The journey with the Callaway Road has been long and tedious. We witnessed the result of a back-room deal being exposed.

A meeting took place in early 2014 between the city, the county and the Callaway Foundation. There were five people present. A deal was made to spend several million SPLOST dollars for an extension of the bypass passing through the Callaway property from Vernon Woods and ending at Country Club Drive.

In the initial scramble to explain this we were told that this was merely a logging road. I think that it is still on record with the EPA as being a logging road.

Next we were told that this road was part of the county’s long-range plan. We found that it was not.

Then the road became a “connector” and the county engineer attempted to justify it based on the needs of the public —a solution looking for a problem. His best efforts produced four possible reasons for the road, which ranged from wrong to laughable.

Faced with the facts, the City Council approved the road anyway in the interest of “development.” The county commissioners followed suit. They approved spending SPLOST dollars for a road that has no purpose and for a development plan that does not exist and for which the cost to the taxpayers is unlimited. We will be on the hook for all costs above $2 million. There is a blank check to build this road through the Callaway property.

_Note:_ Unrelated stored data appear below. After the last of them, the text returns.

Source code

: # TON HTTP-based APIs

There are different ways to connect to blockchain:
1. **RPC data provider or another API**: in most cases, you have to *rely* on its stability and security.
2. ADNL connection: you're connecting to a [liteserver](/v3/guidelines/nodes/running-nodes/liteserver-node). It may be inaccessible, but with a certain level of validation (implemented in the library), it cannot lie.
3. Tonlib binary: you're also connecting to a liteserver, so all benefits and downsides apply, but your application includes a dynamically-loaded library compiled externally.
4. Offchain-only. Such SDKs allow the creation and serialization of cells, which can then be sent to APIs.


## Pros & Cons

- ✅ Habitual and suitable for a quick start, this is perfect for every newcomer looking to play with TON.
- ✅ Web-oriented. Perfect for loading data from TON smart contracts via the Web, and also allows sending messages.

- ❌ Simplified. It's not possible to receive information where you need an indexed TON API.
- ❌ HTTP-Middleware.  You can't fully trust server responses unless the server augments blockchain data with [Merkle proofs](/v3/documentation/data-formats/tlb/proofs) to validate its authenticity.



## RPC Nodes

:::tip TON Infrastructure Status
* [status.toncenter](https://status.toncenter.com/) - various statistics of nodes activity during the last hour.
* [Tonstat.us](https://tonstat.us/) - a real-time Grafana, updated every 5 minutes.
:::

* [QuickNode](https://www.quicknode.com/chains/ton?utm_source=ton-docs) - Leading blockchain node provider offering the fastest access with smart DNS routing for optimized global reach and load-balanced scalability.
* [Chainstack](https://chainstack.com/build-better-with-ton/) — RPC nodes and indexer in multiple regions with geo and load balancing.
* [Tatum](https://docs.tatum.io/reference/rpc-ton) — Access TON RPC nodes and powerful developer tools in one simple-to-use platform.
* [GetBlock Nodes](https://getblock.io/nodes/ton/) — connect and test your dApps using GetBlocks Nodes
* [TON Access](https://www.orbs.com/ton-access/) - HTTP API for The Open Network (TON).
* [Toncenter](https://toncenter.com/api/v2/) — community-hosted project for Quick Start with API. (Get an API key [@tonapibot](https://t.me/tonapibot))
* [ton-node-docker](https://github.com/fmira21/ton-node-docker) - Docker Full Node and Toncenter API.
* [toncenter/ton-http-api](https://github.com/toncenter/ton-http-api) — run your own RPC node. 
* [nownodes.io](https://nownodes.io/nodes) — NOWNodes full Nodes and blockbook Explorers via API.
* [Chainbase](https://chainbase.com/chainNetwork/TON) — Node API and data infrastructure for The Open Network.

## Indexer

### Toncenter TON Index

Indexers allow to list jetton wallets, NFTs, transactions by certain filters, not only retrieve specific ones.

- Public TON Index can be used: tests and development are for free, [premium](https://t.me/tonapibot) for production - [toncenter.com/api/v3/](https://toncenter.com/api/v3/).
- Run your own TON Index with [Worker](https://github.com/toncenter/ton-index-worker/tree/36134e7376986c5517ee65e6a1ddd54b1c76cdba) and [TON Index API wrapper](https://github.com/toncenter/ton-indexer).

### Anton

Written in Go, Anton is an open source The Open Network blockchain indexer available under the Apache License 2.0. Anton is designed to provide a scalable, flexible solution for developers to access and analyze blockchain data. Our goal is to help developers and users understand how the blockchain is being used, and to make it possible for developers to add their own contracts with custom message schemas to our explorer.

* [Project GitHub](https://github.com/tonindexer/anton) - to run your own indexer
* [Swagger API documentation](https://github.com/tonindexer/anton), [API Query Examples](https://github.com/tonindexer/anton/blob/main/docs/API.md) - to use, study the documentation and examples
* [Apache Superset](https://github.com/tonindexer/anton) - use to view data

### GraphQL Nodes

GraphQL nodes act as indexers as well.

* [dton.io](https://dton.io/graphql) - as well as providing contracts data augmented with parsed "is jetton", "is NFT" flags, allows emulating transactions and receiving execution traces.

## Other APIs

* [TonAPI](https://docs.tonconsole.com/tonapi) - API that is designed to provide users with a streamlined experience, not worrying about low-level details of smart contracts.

There are several lessons here, which are worth sharing:

First, the idea that our elected officials govern our community is a myth. They are well-meaning people who can only deal with what they are told by municipal employees.

They were not told about the deal to spend SPLOST money on this road until the project was well under way. Then they believed everything that they were told.

Second, our SPLOST money goes into a pool — slush fund? — to be spent for projects chosen by city and county employees — not elected officials. If the county had been forced to go to the voters for tax money to build this road through the Callaway property the result would have been quite different.

I, personally, will not vote for another SPLOST unless I know exactly where the money will be spent and who will do the spending.

Third, and most disturbing, is the tendency to “circle the wagons” rather than to engage in public discussion of the issues. Rather than critical thinking, the attitude was that this road must be justified at all costs.

An inbred culture? Political pressure from the Callaway Foundation? Whatever the cause it’s going to cost the taxpayers a lot of money for a road that is not needed.

I’d like to express my sincere gratitude to the hundreds of people who have supported this effort verbally, in writing and financially. My hope is that in the long run we will all benefit. Thank you.